Welcome to the high tech ‘death van’. The number of executions is expected to rise to a staggering 10,000 people this year (not an impossible figure given that at least 68 crimes – including tax evasion and fraud – are punishable by death in China).
Developed by Jinguan Auto, which also makes bullet-proof limousines for the new rich in this vast country of 1.3 billion people, the vans appear unremarkable.
They cost £60,000, can reach top speeds of 80mph and look like a police vehicle on patrol. Inside, however, the ‘death vans’ look more like operating theatres.
Executions are monitored by video to ensure they comply with strict rules, making it possible to describe precisely how Jiang Yong will die. After being sedated at the local prison, he will be loaded into the van and strapped to an electric-powered stretcher.
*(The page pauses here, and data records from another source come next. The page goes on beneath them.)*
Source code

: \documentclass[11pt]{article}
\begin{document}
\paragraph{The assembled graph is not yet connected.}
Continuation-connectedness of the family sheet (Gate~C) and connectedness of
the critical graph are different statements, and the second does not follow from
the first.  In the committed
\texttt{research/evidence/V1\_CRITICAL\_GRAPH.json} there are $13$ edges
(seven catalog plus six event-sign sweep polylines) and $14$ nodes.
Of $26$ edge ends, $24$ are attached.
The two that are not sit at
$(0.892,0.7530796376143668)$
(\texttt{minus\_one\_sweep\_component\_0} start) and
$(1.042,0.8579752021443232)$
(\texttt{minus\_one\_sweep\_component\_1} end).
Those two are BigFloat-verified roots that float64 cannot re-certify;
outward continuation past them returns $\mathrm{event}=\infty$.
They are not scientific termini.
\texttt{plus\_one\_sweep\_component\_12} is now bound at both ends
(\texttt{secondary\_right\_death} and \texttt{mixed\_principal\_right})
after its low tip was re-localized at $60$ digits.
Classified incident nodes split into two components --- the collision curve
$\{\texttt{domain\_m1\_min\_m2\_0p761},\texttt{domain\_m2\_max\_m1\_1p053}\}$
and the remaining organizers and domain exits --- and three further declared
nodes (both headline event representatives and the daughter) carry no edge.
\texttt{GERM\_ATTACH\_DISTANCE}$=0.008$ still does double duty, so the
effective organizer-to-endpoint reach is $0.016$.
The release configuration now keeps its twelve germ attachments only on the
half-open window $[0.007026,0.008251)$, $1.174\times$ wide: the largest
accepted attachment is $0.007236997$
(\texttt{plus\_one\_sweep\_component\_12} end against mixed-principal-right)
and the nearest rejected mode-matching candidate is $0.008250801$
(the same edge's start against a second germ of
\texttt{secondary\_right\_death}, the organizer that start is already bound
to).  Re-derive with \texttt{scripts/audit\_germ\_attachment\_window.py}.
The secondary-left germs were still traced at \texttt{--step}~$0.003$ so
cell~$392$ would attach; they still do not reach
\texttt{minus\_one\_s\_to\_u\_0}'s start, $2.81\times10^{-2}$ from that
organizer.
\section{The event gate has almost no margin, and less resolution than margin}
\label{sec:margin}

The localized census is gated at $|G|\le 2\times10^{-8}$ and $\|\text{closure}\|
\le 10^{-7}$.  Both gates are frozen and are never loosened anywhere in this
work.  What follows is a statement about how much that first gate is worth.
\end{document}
This then glides automatically towards the centre of the van, where doctors will administer three drugs: sodium thiopental to cause unconsciousness; pancuronium bromide to stop breathing and, finally, potassium chloride to stop the heart.
Death is reputed to be quick and painless – not that there is anyone to testify to this. The idea for such a ‘modern’ scheme is rooted in one of the darkest episodes in human history.
There is a simple message. Don’t commit serious crime in China.
I don’t know how this was kept quiet in the run up to the Olympic games last year.